The nature of DPA proceedings and the public interest
- It is in the public interest that there is proper scrutiny of the DPA process and of the parties to a DPA when reaching agreement. This will involve publication of the facts upon which the DPA was sought and the terms as advanced to the Royal Court when seeking its approval. This will usually involve identifying individuals.
- Therefore, it is not appropriate to limit the ability for the press or members of the public to comment freely on the DPA and its background, all of which is a matter of public interest.
- A DPA is an agreement between the Attorney General and an entity. The SOF is the basis of that agreement. It is specifically agreed by the entity as part of the process. In some cases, the SOF will refer to individuals, none of whom may have taken part in the process whereby the DPA was concluded.
- A DPA however, is not to be taken as indicating criminal liability of any kind on the part of any named individual. In DPA proceedings the indictment will be indorsed with words to that effect, if not be explicitly explained in the issued judgment of the Royal Court when it gives reasons pursuant to either Article 6 (6) or Article 7 (4) of the DPA Law.
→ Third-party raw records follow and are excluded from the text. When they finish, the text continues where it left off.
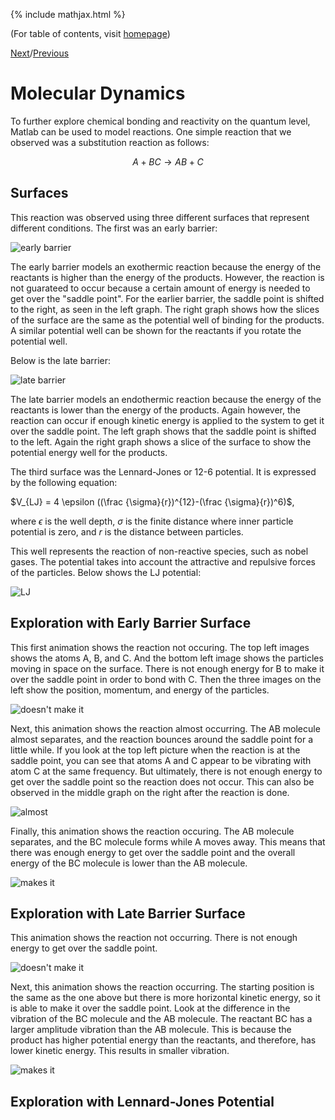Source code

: {% include mathjax.html %}

(For table of contents, visit [homepage](/README.md))

[Next](.md)/[Previous](.md)

# Molecular Dynamics

To further explore chemical bonding and reactivity on the quantum level, Matlab can be used to model reactions. One simple reaction that we observed was a substitution reaction as follows:

$$A + BC \rightarrow AB + C$$

## Surfaces

This reaction was observed using three different surfaces that represent different conditions. The first was an early barrier:

![early barrier](/early_barrier.png)

The early barrier models an exothermic reaction because the energy of the reactants is higher than the energy of the products. However, the reaction is not guarateed to occur because a certain amount of energy is needed to get over the "saddle point". For the earlier barrier, the saddle point is shifted to the right, as seen in the left graph. The right graph shows how the slices of the surface are the same as the potential well of binding for the products. A similar potential well can be shown for the reactants if you rotate the potential well.

Below is the late barrier:

![late barrier](/late_barrier.png)

The late barrier models an endothermic reaction because the energy of the reactants is lower than the energy of the products. Again however, the reaction can occur if enough kinetic energy is applied to the system to get it over the saddle point. The left graph shows that the saddle point is shifted to the left. Again the right graph shows a slice of the surface to show the potential energy well for the products.

The third surface was the Lennard-Jones or 12-6 potential. It is expressed by the following equation:

$V_{LJ} = 4 \epsilon ((\frac {\sigma}{r})^{12}-(\frac {\sigma}{r})^6)$,

where $\epsilon$ is the well depth, $\sigma$ is the finite distance where inner particle potential is zero, and $r$ is the distance between particles. 

This well represents the reaction of non-reactive species, such as nobel gases. The potential takes into account the attractive and repulsive forces of the particles. Below shows the LJ potential:

![LJ](/LJ.png)

## Exploration with Early Barrier Surface

This first animation shows the reaction not occuring. The top left images shows the atoms A, B, and C. And the bottom left image shows the particles moving in space on the surface. There is not enough energy for B to make it over the saddle point in order to bond with C. Then the three images on the left show the position, momentum, and energy of the particles. 

![doesn't make it](/early_surface_makes_it.gif)

Next, this animation shows the reaction almost occurring. The AB molecule almost separates, and the reaction bounces around the saddle point for a little while. If you look at the top left picture when the reaction is at the saddle point, you can see that atoms A and C appear to be vibrating with atom C at the same frequency. But ultimately, there is not enough energy to get over the saddle point so the reaction does not occur. This can also be observed in the middle graph on the right after the reaction is done.

![almost](/early_surface_almost_makes_it.gif)

Finally, this animation shows the reaction occuring. The AB molecule separates, and the BC molecule forms while A moves away. This means that there was enough energy to get over the saddle point and the overall energy of the BC molecule is lower than the AB molecule.

![makes it](/early_surface_makes_it1.gif)

## Exploration with Late Barrier Surface

This animation shows the reaction not occurring. There is not enough energy to get over the saddle point.

![doesn't make it](/late_surface_doesnt_make_it.gif)

Next, this animation shows the reaction occurring. The starting position is the same as the one above but there is more horizontal kinetic energy, so it is able to make it over the saddle point. Look at the difference in the vibration of the BC molecule and the AB molecule. The reactant BC has a larger amplitude vibration than the AB molecule. This is because the product has higher potential energy than the reactants, and therefore, has lower kinetic energy. This results in smaller vibration.

![makes it](/late_surface_makes_it.gif)

## Exploration with Lennard-Jones Potential

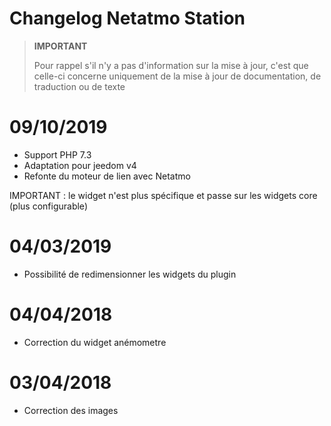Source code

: # Changelog Netatmo Station

>**IMPORTANT**
>
>Pour rappel s'il n'y a pas d'information sur la mise à jour, c'est que celle-ci concerne uniquement de la mise à jour de documentation, de traduction ou de texte

# 09/10/2019

- Support PHP 7.3
- Adaptation pour jeedom v4
- Refonte du moteur de lien avec Netatmo

IMPORTANT : le widget n'est plus spécifique et passe sur les widgets core (plus configurable)

# 04/03/2019

- Possibilité de redimensionner les widgets du plugin

# 04/04/2018

- Correction du widget anémometre

# 03/04/2018

- Correction des images
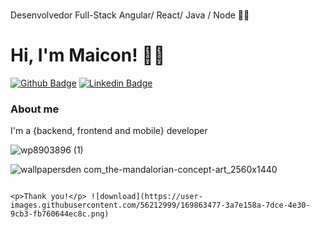 #
Desenvolvedor Full-Stack Angular/ React/ Java / Node 🐱‍👤
# Hi, I'm Maicon! 👾🤖

[![Github Badge](https://img.shields.io/badge/-Github-000?style=flat-square&logo=Github&logoColor=white&link=https://github.com/Maytech474/)](https://github.com/Maytech474/)
[![Linkedin Badge](https://img.shields.io/badge/-LinkedIn-blue?style=flat-square&logo=Linkedin&logoColor=white&link=https://www.linkedin.com/in/maiconbonfim-dev/)](https://www.linkedin.com/in/maiconbonfim-dev/)


### About me
I'm a {backend, frontend and mobile} developer

![wp8903896 (1)](https://user-images.githubusercontent.com/56212999/168494590-a365e58b-99f0-45a1-bc2e-c1a160079cad.jpg)


 



![wallpapersden com_the-mandalorian-concept-art_2560x1440](https://user-images.githubusercontent.com/56212999/168494903-78b47ebb-d645-4f87-88c1-ebefd8a244e2.jpg)

                                                                    <p>Thank you!</p> ![download](https://user-images.githubusercontent.com/56212999/169863477-3a7e158a-7dce-4e30-9cb3-fb760644ec8c.png)
                                                                    
 







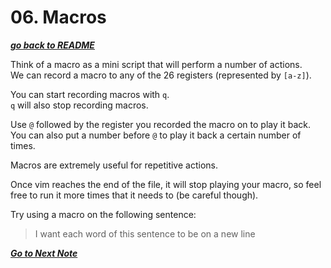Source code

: # 06. Macros 

[***go back to README***](README.md)

Think of a macro as a mini script that will perform a number of actions.  
We can record a macro to any of the 26 registers (represented by `[a-z]`).

You can start recording macros with `q`.  
`q` will also stop recording macros.

Use `@` followed by the register you recorded the macro on to play it back.  
You can also put a number before `@` to play it back a certain number of times.

Macros are extremely useful for repetitive actions.

Once vim reaches the end of the file, it will stop playing your macro, so feel
free to run it more times that it needs to (be careful though).

Try using a macro on the following sentence:

>I want each word of this sentence to be on a new line

[***Go to Next Note***](07-marks.md)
Postponement of publication
- The Royal Court alone has jurisdiction over the final form of its published judgment. It is a matter for the Royal Court alone to determine whether, and to what extent, an order under Article 13 should be granted or maintained with respect to the material that should otherwise be published in full under Article 7 (8).
- There will be circumstances (as envisaged by Article 13 of the DPA Law), where it will not be appropriate to publish immediately the documents referred to in paragraph 12 above, either in their original form or at all. These circumstances include but are not limited to cases where individuals may be suspected of or charged with offences arising from the facts of the DPA or, where trials of those individuals are ongoing and are yet to conclude. It may also include cases where a criminal investigation is ongoing in Jersey or elsewhere.
- Against that background and in addition to those matters, where the Attorney General seeks an order under Article 13 of the DPA Law, the following (non-exhaustive) factors will be of relevance (all cases are fact specific):
- Jersey is a small jurisdiction where the publication of the names of individuals in the facts connected to a DPA (whether their conduct is criticised or not) subject to the Court’s decision, may not always be in the public interest;
- in the case of employees performing their work in a non-public role, who have a reasonable expectation of privacy there may be no legitimate interest in identifying persons who have performed their work at the instruction of the entity. Subject to the Court’s decision, if the DPA and importantly, the reasoning in the final judgment can easily be understood without naming them, then this is a factor weighing against identification;
- whether and to what extent there is a risk that an employee of the entity involved in the facts giving rise to the DPA, may be thought to be responsible for or at least indifferent to the conduct of the entity in the DPA. That is not the purpose of a DPA nor, where the Royal Court makes a declaration or grants final approval to the terms of the DPA agreed between the parties, is it indicative of a finding to that effect, save where the Court expressly makes such a finding;
- whether an order seeking time-limited postponement would be more appropriate than indefinite postponement;
- consideration should be given more generally to the necessity for and impact of the identities of third parties being published; and
- whether identifying a third party would comply with the Data Protection (Jersey) Law 2018 and the European Convention on Human Rights.